El insomnio provocado por esta ola de calor -imaginen en Sevilla- me hizo darle vueltas a todo tipo de cosas. Entre otras pensé en el cambio climático, la desaparición misteriosa de los 60.000 millones de euros del Banco de España, a qué huelen las nubes… Y en una de esas, aparecieron mis miedos. En concreto, mi miedo a no caminar en un futuro. Sí, sé que la teoría y los manuales de autoayuda hablan de imaginar playas paradisíacas e imágenes de gatetes o perros antes de dormir; pero ayer no fue posible.
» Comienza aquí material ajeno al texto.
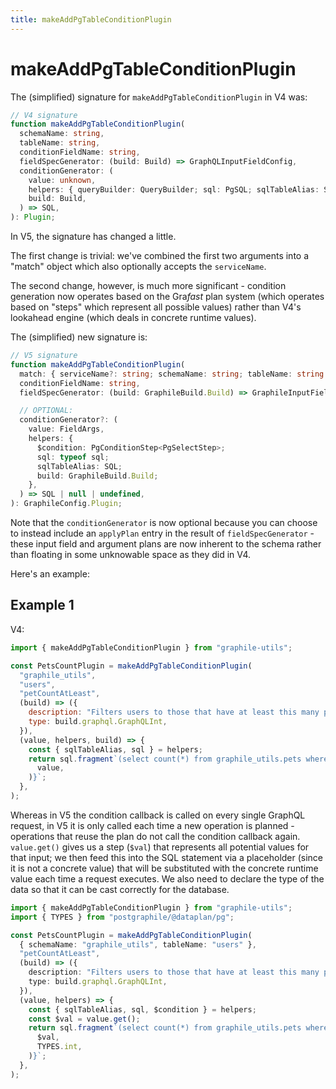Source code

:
 ```yaml
---
title: makeAddPgTableConditionPlugin
---
```


# makeAddPgTableConditionPlugin

The (simplified) signature for `makeAddPgTableConditionPlugin` in V4 was:

```ts
// V4 signature
function makeAddPgTableConditionPlugin(
  schemaName: string,
  tableName: string,
  conditionFieldName: string,
  fieldSpecGenerator: (build: Build) => GraphQLInputFieldConfig,
  conditionGenerator: (
    value: unknown,
    helpers: { queryBuilder: QueryBuilder; sql: PgSQL; sqlTableAlias: SQL },
    build: Build,
  ) => SQL,
): Plugin;
```

In V5, the signature has changed a little.

The first change is trivial: we've combined the first two arguments into a
"match" object which also optionally accepts the `serviceName`.

The second change, however, is much more significant - condition generation now
operates based on the Gra*fast* plan system (which operates based on "steps"
which represent all possible values) rather than V4's lookahead engine (which
deals in concrete runtime values).

The (simplified) new signature is:

```ts
// V5 signature
function makeAddPgTableConditionPlugin(
  match: { serviceName?: string; schemaName: string; tableName: string },
  conditionFieldName: string,
  fieldSpecGenerator: (build: GraphileBuild.Build) => GraphileInputFieldConfig,

  // OPTIONAL:
  conditionGenerator?: (
    value: FieldArgs,
    helpers: {
      $condition: PgConditionStep<PgSelectStep>;
      sql: typeof sql;
      sqlTableAlias: SQL;
      build: GraphileBuild.Build;
    },
  ) => SQL | null | undefined,
): GraphileConfig.Plugin;
```

Note that the `conditionGenerator` is now optional because you can choose to
instead include an `applyPlan` entry in the result of `fieldSpecGenerator` -
these input field and argument plans are now inherent to the schema rather than
floating in some unknowable space as they did in V4.

Here's an example:

## Example 1

V4:

```js
import { makeAddPgTableConditionPlugin } from "graphile-utils";

const PetsCountPlugin = makeAddPgTableConditionPlugin(
  "graphile_utils",
  "users",
  "petCountAtLeast",
  (build) => ({
    description: "Filters users to those that have at least this many pets",
    type: build.graphql.GraphQLInt,
  }),
  (value, helpers, build) => {
    const { sqlTableAlias, sql } = helpers;
    return sql.fragment`(select count(*) from graphile_utils.pets where pets.user_id = ${sqlTableAlias}.id) >= ${sql.value(
      value,
    )}`;
  },
);
```

Whereas in V5 the condition callback is called on every single GraphQL request,
in V5 it is only called each time a new operation is planned - operations that
reuse the plan do not call the condition callback again. `value.get()` gives us
a step (`$val`) that represents all potential values for that input; we then
feed this into the SQL statement via a placeholder (since it is not a concrete
value) that will be substituted with the concrete runtime value each time a
request executes. We also need to declare the type of the data so that it can
be cast correctly for the database.

```ts
import { makeAddPgTableConditionPlugin } from "graphile-utils";
import { TYPES } from "postgraphile/@dataplan/pg";

const PetsCountPlugin = makeAddPgTableConditionPlugin(
  { schemaName: "graphile_utils", tableName: "users" },
  "petCountAtLeast",
  (build) => ({
    description: "Filters users to those that have at least this many pets",
    type: build.graphql.GraphQLInt,
  }),
  (value, helpers) => {
    const { sqlTableAlias, sql, $condition } = helpers;
    const $val = value.get();
    return sql.fragment`(select count(*) from graphile_utils.pets where pets.user_id = ${sqlTableAlias}.id) >= ${$condition.placeholder(
      $val,
      TYPES.int,
    )}`;
  },
);
```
Y mi imaginación y mis temores me trasladaron a una realidad que es la de mucha gente. Comencé a imaginar cómo sería salir a la calle en silla sin depender de nadie. Recorrí en mi mente las calles de mi barrio y la falta de rampas y accesos que existen. Lo sé porque muchas veces me he tropezado, o se me ha caído el carro de la compra, o me he caído con la bici. La falta de accesibilidad nos incordia a todos, pero a algunos les impide llevar una vida normal y digna. Pensé en el tiempo que me llevaría ir al super a comprar y ¡me di cuenta de que tampoco tenía rampa! No podría ir a comprar mi helado favorito en plena ola de calor. Cada vez me iba angustiando más y más, como si sintiera una presión que me impidiera respirar. ¿Hasta dónde podría llegar sin dificultad?, ¿tendría que estar pidiendo siempre ayuda?, ¿tendría algún momento para ser libre e independiente? Me agobié tanto que terminé pensando en gatetes y playas del Caribe.